Integration with Adobe
For ITV, Nativ partnered with Adobe to integrate user-customisable Mio panels into Adobe Premiere Pro and Adobe Prelude. Adobe Prelude is a file-based ingest application that works in conjunction with Adobe’s editing application Premiere Pro. The integration allows producers and directors to easily add metadata to their video files directly from within the Adobe product set, but controlled by Mio. As a production’s camera cards are recycled, media is ingested and logged into Prelude with all technical metadata (bitrate, frame rate, aspect ratio and so on) automatically extracted, collected and catalogued into Mio seamlessly and behind the scenes. There is no risk of it going missing. At the same time user definable ‘tags’ can be added to individual or multiple shots.
In the craft edit users can open up a similar panel in Premiere Pro, select the exact project according to production, episode or version, edit the project, and export the completed programme when the session is finished matching it back to the production structure within the Mio platform in the background. This includes automated encoding and generation of proxies for review and approval – and automatic email notifications and requests to executive producers and other parties. When a version is ready to deliver for transmission, Mio’s workflow engine handles the Automated Quality Control and packaging as a DPP compliant file, before sending internally to ITV or onto other broadcasters.

Next steps
With the pilot programme complete, ITV is evaluating the results with the aim of scaling up the platform and rolling it out across ITV Studios productions.
“We’ve seen that our approach is right, that the metadata framework works in practice and more importantly that production really likes it,” says Suker. “Everybody we’ve shown it to can see the benefits and how it can make life simpler.
He continues: “In terms of data handling, Mio has proven to be flexible and configurable. Its workflow engine allowed us to automate a lot of things that were laborious and time-consuming. Being able to send out automated notifications and requests with a link to an online copy for comment, rather than manually creating a DVD, was a compelling result for us. That sort of innovation hugely simplifies the process and strips out non-value add tasks.”
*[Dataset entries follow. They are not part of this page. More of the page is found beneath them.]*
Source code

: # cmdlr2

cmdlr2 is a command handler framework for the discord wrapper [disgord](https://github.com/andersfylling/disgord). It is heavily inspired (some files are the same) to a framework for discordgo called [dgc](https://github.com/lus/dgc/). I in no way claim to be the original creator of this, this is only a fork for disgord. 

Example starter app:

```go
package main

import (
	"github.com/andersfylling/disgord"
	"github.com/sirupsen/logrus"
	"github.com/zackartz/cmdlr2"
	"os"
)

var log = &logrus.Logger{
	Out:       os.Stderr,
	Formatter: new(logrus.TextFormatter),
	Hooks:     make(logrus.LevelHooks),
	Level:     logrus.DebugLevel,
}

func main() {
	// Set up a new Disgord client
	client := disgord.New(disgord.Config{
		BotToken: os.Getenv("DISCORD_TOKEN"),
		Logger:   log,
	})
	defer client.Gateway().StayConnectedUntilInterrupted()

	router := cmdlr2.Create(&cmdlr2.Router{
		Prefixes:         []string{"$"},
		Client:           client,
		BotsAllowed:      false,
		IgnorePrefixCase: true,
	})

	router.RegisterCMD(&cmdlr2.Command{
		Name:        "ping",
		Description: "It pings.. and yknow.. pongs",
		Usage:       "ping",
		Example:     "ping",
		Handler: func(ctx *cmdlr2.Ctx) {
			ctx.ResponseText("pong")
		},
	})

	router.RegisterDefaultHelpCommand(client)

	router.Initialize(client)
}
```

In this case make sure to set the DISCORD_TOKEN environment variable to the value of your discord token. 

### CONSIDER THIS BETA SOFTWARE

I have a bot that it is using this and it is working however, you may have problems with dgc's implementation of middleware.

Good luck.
Training on Mio is simple with a typical session lasting around one hour is all that’s required for new users to become familiar with the system and get to work with it. After evaluating feedback from all production staff, the ITV Production Innovation team intend to begin on-boarding more staff and migrate further productions over to Mio in the coming months as the broadcaster’s Production Transformation begins to yield genuine cost savings and creative benefits.